Since the days of FDR, it has been customary to grade new presidents on their first 100 days in office. April 29 was Day 100 for Donald Trump, and by most accounts, he turned in a less-than-exemplary performance. Among other failures, his immigration orders met with considerable judicial resistance, his attempt to squeeze a tax reform bill into the first 100 days was a minor disaster, and he brought the federal government perilously close to shutdown.
Whether fair or not, I suppose what President Trump's first 100 days will be most remembered for are his broken promises and frequent changes in position. For example, it now appears the Chinese are not currency manipulators, and NATO is no longer obsolete.
But turning to the supply chain, one promise is better off broken. Throughout the campaign, Trump promised to withdraw from the North American Free Trade Agreement (NAFTA), which he once called "the worst deal ever." As recently as Day 99, he was prepared to terminate U.S. participation. What apparently stopped him were two telephone calls—one from President Peña Nieto of Mexico and the other from Canadian Prime Minister Justin Trudeau. Both asked him to reconsider and renegotiate, rather than withdraw. He agreed to do so, and hopefully, the "renegotiation" will not be too heavy-handed on our part. Mexican officials have already said they would not negotiate with a gun to their head, and for the U.S., this could very well be one of those "be careful what you wish for" moments.
Is Trump right in his negative assessment of NAFTA? It's true that some U.S. businesses have moved manufacturing to Mexico. Take the automakers, for instance. After the deal's passage, the automobile manufacturers wasted no time opening operations south of the border, where they could take advantage of cheap Mexican labor. Mexico now accounts for about 20 percent of North America's auto production, up from 3 percent in the 1980s, and its share is expected to reach 25 percent by 2020. Honda, Nissan, Audi, Ford, General Motors, and Chrysler all manufacture in Mexico. (And all of these companies would stand to lose if a 35-percent tariff were slapped on each auto they sent to the U.S., as President Trump has threatened to do.)
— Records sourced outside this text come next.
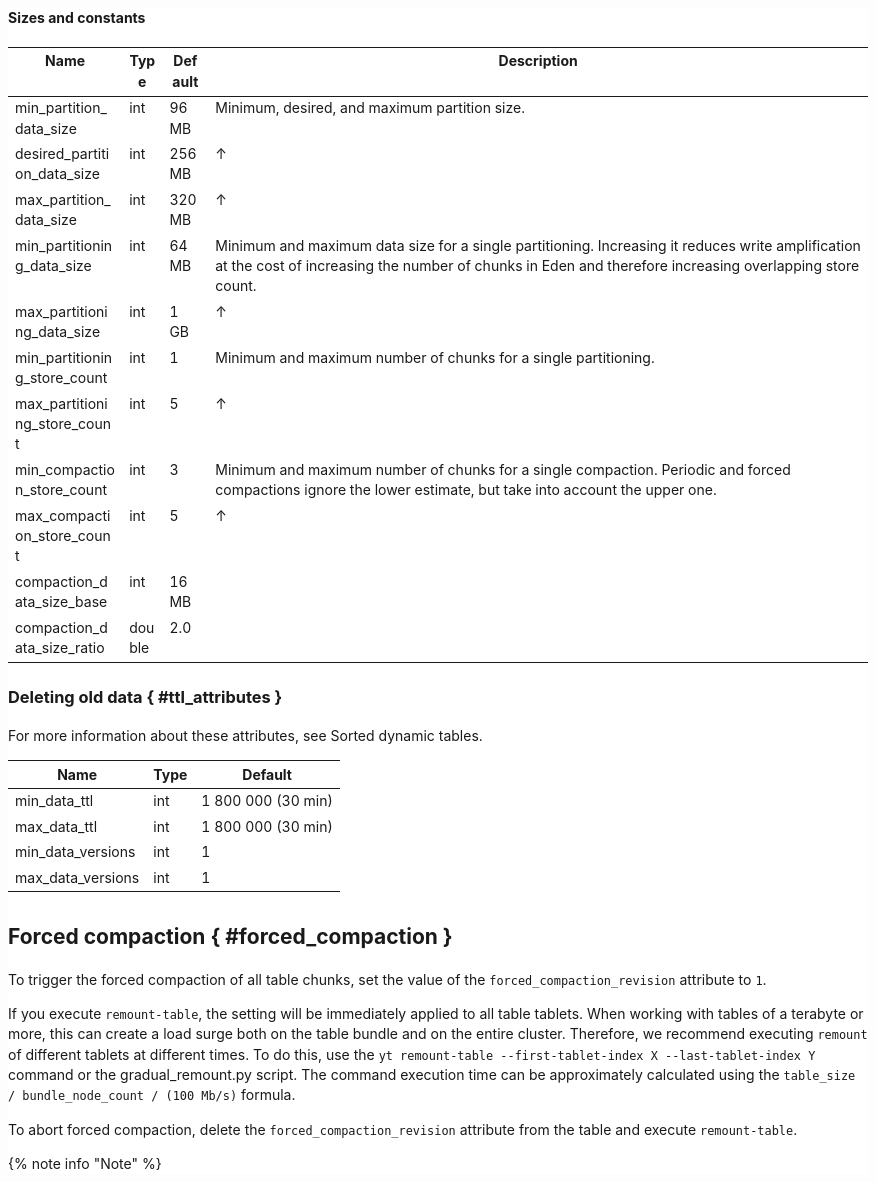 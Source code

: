 #### Sizes and constants

| Name | Type | Default | Description |
|--|--|--|--|
| min_partition_data_size | int | 96 MB | Minimum, desired, and maximum partition size. |
| desired_partition_data_size | int | 256 MB | ↑ |
| max_partition_data_size | int | 320 MB | ↑ |
| min_partitioning_data_size | int | 64 MB | Minimum and maximum data size for a single partitioning. Increasing it reduces write amplification at the cost of increasing the number of chunks in Eden and therefore increasing overlapping store count. |
| max_partitioning_data_size | int | 1 GB | ↑ |
| min_partitioning_store_count | int | 1 | Minimum and maximum number of chunks for a single partitioning. |
| max_partitioning_store_count | int | 5 | ↑ |
| min_compaction_store_count | int | 3 | Minimum and maximum number of chunks for a single compaction. Periodic and forced compactions ignore the lower estimate, but take into account the upper one. |
| max_compaction_store_count | int | 5 | ↑ |
| compaction_data_size_base | int | 16 MB | |
| compaction_data_size_ratio | double | 2.0 |  |

### Deleting old data { #ttl_attributes }
For more information about these attributes, see Sorted dynamic tables.

| Name | Type | Default |
|--|--|--|
| min_data_ttl | int | 1 800 000 (30 min) |
| max_data_ttl | int | 1 800 000 (30 min) |
| min_data_versions | int | 1 |
| max_data_versions | int | 1 |

## Forced compaction { #forced_compaction }
To trigger the forced compaction of all table chunks, set the value of the `forced_compaction_revision` attribute to `1`.

If you execute `remount-table`, the setting will be immediately applied to all table tablets. When working with tables of a terabyte or more, this can create a load surge both on the table bundle and on the entire cluster. Therefore, we recommend executing `remount` of different tablets at different times. To do this, use the `yt remount-table --first-tablet-index X --last-tablet-index Y` command or the gradual_remount.py script. The command execution time can be approximately calculated using the `table_size / bundle_node_count / (100 Mb/s)` formula.

To abort forced compaction, delete the `forced_compaction_revision` attribute from the table and execute `remount-table`.

{% note info "Note" %}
But did NAFTA cost us jobs? Yes and no. According to the Economic Policy Institute, about 800,000 jobs were lost to Mexico between 1997 and 2013, but it's not as simple as that. NAFTA also created jobs—jobs that far outnumber the 800,000 that were lost. The U.S. Chamber of Commerce estimates that about 6 million jobs depend on trade with Mexico, and there have been studies that show that we've lost more jobs to automation than to Mexico. That's led some to conclude that President Trump has his eye on the wrong ball. In fact, according to a recent report from PricewaterhouseCoopers, 38 percent of U.S. jobs are at high risk of being replaced by automation over the next 15 years, which is far more concerning than competition from Mexico.
Most informed experts believe that terminating NAFTA would be disastrous. In a recent presentation to a Canadian business audience, Tom Donohue, president and CEO of the U.S. Chamber of Commerce, said, "Withdrawing from NAFTA would be devastating for the workers, businesses, and economies of our countries."
Killing NAFTA would cost us millions of jobs that depend on trade with Mexico. And it would in no way guarantee that manufacturers would bring jobs back to the U.S. If costs in Mexico were to rise, companies would likely move their operations to the next low-cost country. Somehow, antagonizing our next-door neighbors doesn't seem like real good politics to me, especially when they bring so much to the table.